PROBLEM TO SOLVE =
Every line containing the word "Figure" must be pulled from the records.

Plain-text document sources:

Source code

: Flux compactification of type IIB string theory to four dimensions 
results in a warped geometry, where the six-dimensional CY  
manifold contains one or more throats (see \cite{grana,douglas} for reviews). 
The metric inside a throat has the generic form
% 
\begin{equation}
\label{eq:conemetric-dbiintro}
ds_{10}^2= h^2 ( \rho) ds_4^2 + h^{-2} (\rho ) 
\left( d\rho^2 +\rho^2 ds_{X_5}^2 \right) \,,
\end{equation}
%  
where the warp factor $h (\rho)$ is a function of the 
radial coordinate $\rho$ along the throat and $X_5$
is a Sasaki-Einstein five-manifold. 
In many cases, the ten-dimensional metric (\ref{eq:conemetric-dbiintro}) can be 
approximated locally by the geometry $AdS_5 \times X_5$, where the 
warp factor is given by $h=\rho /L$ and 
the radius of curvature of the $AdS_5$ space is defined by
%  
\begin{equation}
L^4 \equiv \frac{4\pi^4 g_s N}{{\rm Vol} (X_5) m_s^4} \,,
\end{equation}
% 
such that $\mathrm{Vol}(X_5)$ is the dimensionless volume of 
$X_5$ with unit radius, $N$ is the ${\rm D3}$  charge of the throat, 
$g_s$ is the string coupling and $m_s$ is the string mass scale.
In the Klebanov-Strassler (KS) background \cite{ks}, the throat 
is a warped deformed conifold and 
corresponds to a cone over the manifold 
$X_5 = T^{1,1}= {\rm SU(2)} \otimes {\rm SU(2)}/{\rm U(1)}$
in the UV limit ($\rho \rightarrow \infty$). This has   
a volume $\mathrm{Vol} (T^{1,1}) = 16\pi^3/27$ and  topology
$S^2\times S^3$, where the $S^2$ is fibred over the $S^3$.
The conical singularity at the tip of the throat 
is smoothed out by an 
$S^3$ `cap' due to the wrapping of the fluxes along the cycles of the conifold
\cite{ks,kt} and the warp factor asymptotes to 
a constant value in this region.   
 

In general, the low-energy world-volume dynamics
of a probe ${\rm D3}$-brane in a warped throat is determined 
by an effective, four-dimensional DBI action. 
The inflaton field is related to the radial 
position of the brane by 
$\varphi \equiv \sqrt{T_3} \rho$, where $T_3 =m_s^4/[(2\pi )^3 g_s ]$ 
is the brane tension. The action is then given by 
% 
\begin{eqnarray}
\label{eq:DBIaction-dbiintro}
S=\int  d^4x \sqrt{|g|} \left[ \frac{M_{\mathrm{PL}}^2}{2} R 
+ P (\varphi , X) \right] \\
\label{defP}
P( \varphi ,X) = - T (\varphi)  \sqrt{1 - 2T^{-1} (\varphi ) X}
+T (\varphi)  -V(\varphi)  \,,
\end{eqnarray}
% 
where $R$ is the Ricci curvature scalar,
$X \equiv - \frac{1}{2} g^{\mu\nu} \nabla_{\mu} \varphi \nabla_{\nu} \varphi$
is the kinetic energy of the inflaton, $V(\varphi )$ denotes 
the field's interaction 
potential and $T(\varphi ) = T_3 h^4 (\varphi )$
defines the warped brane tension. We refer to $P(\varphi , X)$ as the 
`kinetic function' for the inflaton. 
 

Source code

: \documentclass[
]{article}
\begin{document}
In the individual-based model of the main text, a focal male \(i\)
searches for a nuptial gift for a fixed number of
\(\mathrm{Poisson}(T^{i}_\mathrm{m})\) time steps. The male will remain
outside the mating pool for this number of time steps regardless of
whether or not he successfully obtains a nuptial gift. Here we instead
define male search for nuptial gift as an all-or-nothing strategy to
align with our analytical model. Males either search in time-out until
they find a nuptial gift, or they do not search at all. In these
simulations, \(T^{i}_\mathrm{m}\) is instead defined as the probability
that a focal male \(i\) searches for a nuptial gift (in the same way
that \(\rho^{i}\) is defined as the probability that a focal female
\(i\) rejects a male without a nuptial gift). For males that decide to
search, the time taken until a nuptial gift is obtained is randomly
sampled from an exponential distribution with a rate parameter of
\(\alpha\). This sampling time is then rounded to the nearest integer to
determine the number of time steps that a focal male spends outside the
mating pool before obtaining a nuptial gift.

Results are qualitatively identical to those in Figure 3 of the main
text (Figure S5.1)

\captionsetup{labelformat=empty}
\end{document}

RESULT OF THIS EXERCISE =
Results are qualitatively identical to those in Figure 3 of the main
text (Figure S5.1)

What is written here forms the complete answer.